▶ **Instructions to follow**:
Search the records for the word "label" and pick out every line that has it.

--

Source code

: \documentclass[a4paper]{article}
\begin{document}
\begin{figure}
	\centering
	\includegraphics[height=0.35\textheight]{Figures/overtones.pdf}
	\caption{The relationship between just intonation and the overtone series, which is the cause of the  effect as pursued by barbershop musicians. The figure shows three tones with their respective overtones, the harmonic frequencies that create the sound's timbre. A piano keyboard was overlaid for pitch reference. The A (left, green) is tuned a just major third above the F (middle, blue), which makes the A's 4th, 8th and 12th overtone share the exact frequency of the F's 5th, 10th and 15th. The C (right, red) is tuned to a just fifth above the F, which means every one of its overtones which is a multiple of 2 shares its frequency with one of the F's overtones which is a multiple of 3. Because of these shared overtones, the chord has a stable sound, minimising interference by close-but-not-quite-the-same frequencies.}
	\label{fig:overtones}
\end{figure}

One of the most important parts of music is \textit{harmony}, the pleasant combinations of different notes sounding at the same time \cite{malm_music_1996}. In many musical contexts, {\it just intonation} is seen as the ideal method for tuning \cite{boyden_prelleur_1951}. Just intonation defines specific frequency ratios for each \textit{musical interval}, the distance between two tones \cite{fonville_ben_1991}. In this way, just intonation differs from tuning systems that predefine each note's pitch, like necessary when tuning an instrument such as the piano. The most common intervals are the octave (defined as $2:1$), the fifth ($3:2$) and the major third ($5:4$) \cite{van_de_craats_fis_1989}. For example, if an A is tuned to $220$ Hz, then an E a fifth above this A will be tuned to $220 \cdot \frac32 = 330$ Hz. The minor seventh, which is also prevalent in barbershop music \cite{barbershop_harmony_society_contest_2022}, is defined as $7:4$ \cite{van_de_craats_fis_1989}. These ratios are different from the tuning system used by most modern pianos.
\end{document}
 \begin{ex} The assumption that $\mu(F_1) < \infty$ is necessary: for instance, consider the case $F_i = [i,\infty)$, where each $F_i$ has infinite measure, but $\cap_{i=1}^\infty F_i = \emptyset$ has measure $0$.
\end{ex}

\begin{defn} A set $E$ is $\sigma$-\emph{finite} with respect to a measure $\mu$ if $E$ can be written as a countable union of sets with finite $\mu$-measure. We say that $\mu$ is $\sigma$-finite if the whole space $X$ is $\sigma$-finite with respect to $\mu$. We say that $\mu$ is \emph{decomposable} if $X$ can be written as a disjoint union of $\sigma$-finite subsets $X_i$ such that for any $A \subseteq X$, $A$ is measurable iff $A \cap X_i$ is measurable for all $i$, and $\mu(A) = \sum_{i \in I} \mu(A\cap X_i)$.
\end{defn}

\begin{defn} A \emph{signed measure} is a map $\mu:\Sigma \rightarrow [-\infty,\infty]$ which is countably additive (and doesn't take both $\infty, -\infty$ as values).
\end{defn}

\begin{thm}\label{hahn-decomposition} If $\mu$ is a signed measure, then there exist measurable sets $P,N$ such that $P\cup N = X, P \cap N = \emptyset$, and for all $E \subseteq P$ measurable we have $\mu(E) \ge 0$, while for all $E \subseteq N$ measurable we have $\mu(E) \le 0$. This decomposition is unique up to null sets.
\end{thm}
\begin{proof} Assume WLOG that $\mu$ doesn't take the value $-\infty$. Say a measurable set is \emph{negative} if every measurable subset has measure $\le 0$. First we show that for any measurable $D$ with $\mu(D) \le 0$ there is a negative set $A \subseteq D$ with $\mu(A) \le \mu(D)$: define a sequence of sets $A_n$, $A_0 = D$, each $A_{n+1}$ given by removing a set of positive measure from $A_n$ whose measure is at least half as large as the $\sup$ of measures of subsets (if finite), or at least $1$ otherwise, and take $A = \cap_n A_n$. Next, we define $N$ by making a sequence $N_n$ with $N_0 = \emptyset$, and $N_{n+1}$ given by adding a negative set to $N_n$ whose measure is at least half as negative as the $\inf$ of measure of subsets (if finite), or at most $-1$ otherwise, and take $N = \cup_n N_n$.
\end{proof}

--

▶ **Exercise answer**:
	\label{fig:overtones}
\begin{thm}\label{hahn-decomposition} If $\mu$ is a signed measure, then there exist measurable sets $P,N$ such that $P\cup N = X, P \cap N = \emptyset$, and for all $E \subseteq P$ measurable we have $\mu(E) \ge 0$, while for all $E \subseteq N$ measurable we have $\mu(E) \le 0$. This decomposition is unique up to null sets.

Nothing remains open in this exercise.